* [Source information]

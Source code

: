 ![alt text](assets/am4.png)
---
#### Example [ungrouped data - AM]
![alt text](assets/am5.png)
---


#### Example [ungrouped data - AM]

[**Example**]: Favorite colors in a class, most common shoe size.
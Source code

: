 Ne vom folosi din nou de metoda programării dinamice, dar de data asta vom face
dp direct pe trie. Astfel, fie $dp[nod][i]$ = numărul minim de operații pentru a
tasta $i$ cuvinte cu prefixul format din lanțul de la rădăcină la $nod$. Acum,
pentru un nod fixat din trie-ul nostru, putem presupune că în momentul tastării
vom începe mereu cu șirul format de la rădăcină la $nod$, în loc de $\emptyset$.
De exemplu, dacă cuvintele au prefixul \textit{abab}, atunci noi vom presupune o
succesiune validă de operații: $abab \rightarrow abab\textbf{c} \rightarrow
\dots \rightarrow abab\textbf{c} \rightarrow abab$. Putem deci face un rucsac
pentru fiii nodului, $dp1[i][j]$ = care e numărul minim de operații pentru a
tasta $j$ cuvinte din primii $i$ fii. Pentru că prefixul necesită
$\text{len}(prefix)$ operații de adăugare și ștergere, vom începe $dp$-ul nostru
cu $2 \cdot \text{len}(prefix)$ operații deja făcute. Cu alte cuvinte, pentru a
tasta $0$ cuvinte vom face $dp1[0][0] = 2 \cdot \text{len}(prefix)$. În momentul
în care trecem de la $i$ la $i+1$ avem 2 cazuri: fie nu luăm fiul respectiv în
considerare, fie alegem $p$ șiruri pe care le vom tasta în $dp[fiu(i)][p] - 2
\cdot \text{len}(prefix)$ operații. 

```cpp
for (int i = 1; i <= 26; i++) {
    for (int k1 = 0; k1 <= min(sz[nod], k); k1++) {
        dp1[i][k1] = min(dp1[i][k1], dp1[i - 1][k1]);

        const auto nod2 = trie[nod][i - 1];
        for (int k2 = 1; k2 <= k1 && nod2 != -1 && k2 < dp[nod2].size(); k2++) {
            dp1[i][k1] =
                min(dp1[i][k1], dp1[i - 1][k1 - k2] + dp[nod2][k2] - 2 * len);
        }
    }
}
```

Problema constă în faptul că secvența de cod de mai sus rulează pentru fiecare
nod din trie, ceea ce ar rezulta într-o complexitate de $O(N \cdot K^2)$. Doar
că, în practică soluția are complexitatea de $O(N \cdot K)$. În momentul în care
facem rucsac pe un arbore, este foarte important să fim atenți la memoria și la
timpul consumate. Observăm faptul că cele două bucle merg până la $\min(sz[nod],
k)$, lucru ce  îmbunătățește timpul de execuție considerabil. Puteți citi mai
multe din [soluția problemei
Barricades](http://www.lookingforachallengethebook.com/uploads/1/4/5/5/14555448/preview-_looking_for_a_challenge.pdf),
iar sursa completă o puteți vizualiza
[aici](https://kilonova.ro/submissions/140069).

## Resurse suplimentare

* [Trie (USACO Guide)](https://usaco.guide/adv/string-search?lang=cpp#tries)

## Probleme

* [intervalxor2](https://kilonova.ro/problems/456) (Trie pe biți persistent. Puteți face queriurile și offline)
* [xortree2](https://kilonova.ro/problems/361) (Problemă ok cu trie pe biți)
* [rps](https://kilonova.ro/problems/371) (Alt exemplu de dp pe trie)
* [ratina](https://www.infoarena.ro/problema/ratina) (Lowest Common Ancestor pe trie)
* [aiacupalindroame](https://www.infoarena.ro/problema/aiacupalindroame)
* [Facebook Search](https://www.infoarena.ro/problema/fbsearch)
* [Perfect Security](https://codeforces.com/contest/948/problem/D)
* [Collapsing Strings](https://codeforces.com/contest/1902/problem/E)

* [Exercise description] Would you reproduce the material above in full, exactly as given?

* [Solution to this task]
Source code

: ![alt text](assets/am4.png)
---
#### Example [ungrouped data - AM]
![alt text](assets/am5.png)
---


#### Example [ungrouped data - AM]

[**Example**]: Favorite colors in a class, most common shoe size.
Source code

: Ne vom folosi din nou de metoda programării dinamice, dar de data asta vom face
dp direct pe trie. Astfel, fie $dp[nod][i]$ = numărul minim de operații pentru a
tasta $i$ cuvinte cu prefixul format din lanțul de la rădăcină la $nod$. Acum,
pentru un nod fixat din trie-ul nostru, putem presupune că în momentul tastării
vom începe mereu cu șirul format de la rădăcină la $nod$, în loc de $\emptyset$.
De exemplu, dacă cuvintele au prefixul \textit{abab}, atunci noi vom presupune o
succesiune validă de operații: $abab \rightarrow abab\textbf{c} \rightarrow
\dots \rightarrow abab\textbf{c} \rightarrow abab$. Putem deci face un rucsac
pentru fiii nodului, $dp1[i][j]$ = care e numărul minim de operații pentru a
tasta $j$ cuvinte din primii $i$ fii. Pentru că prefixul necesită
$\text{len}(prefix)$ operații de adăugare și ștergere, vom începe $dp$-ul nostru
cu $2 \cdot \text{len}(prefix)$ operații deja făcute. Cu alte cuvinte, pentru a
tasta $0$ cuvinte vom face $dp1[0][0] = 2 \cdot \text{len}(prefix)$. În momentul
în care trecem de la $i$ la $i+1$ avem 2 cazuri: fie nu luăm fiul respectiv în
considerare, fie alegem $p$ șiruri pe care le vom tasta în $dp[fiu(i)][p] - 2
\cdot \text{len}(prefix)$ operații. 

```cpp
for (int i = 1; i <= 26; i++) {
    for (int k1 = 0; k1 <= min(sz[nod], k); k1++) {
        dp1[i][k1] = min(dp1[i][k1], dp1[i - 1][k1]);

        const auto nod2 = trie[nod][i - 1];
        for (int k2 = 1; k2 <= k1 && nod2 != -1 && k2 < dp[nod2].size(); k2++) {
            dp1[i][k1] =
                min(dp1[i][k1], dp1[i - 1][k1 - k2] + dp[nod2][k2] - 2 * len);
        }
    }
}
```

Problema constă în faptul că secvența de cod de mai sus rulează pentru fiecare
nod din trie, ceea ce ar rezulta într-o complexitate de $O(N \cdot K^2)$. Doar
că, în practică soluția are complexitatea de $O(N \cdot K)$. În momentul în care
facem rucsac pe un arbore, este foarte important să fim atenți la memoria și la
timpul consumate. Observăm faptul că cele două bucle merg până la $\min(sz[nod],
k)$, lucru ce  îmbunătățește timpul de execuție considerabil. Puteți citi mai
multe din [soluția problemei
Barricades](http://www.lookingforachallengethebook.com/uploads/1/4/5/5/14555448/preview-_looking_for_a_challenge.pdf),
iar sursa completă o puteți vizualiza
[aici](https://kilonova.ro/submissions/140069).

## Resurse suplimentare

* [Trie (USACO Guide)](https://usaco.guide/adv/string-search?lang=cpp#tries)

## Probleme

* [intervalxor2](https://kilonova.ro/problems/456) (Trie pe biți persistent. Puteți face queriurile și offline)
* [xortree2](https://kilonova.ro/problems/361) (Problemă ok cu trie pe biți)
* [rps](https://kilonova.ro/problems/371) (Alt exemplu de dp pe trie)
* [ratina](https://www.infoarena.ro/problema/ratina) (Lowest Common Ancestor pe trie)
* [aiacupalindroame](https://www.infoarena.ro/problema/aiacupalindroame)
* [Facebook Search](https://www.infoarena.ro/problema/fbsearch)
* [Perfect Security](https://codeforces.com/contest/948/problem/D)
* [Collapsing Strings](https://codeforces.com/contest/1902/problem/E)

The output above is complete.